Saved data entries
-=-=-

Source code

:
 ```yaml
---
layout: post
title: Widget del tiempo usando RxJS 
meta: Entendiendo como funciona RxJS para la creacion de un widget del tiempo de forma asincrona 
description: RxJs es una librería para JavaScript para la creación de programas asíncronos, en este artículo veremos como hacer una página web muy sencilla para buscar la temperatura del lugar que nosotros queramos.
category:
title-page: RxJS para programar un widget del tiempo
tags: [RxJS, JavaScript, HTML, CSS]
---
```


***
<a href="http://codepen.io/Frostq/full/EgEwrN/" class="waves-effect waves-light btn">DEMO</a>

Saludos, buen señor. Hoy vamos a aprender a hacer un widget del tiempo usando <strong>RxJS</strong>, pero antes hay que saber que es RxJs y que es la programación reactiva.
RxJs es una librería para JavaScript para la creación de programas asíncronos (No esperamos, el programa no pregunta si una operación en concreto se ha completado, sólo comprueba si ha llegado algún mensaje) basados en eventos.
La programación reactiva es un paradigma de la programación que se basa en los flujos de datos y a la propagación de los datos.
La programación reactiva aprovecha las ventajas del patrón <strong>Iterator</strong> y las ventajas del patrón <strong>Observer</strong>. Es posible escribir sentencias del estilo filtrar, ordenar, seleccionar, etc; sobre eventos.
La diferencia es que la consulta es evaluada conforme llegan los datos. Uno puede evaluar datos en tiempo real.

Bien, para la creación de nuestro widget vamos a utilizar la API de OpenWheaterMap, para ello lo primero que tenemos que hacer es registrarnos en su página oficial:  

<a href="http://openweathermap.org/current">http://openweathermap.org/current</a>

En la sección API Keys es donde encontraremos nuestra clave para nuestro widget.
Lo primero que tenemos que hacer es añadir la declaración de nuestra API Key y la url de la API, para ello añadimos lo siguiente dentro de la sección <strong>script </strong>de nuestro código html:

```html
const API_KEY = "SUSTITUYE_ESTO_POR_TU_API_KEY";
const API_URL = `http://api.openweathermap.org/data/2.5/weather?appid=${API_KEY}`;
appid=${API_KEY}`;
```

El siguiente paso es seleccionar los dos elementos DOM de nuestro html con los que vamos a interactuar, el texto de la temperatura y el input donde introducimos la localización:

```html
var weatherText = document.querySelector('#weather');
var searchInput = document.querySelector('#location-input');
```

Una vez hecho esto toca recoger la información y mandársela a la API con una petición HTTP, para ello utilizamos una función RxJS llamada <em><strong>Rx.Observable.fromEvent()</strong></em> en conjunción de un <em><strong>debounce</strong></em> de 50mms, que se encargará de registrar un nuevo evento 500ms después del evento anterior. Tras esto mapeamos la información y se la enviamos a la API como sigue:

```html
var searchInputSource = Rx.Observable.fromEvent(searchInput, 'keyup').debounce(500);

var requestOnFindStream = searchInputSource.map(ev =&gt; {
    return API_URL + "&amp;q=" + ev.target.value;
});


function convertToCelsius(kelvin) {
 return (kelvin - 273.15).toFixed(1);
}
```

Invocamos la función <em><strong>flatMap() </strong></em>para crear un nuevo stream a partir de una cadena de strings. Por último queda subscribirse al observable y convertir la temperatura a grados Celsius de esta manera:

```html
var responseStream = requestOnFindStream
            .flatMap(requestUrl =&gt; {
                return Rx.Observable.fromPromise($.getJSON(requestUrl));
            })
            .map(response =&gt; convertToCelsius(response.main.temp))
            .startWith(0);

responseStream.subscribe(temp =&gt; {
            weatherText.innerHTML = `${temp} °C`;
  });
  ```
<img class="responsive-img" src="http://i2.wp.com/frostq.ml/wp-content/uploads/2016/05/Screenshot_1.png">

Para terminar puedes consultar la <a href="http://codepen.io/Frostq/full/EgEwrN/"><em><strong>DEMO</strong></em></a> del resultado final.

-=-=-

» **What the task asks**
Search the data above for the string "requestUrl" and return every line that has it.

» **Task answer**
            .flatMap(requestUrl =&gt; {
                return Rx.Observable.fromPromise($.getJSON(requestUrl));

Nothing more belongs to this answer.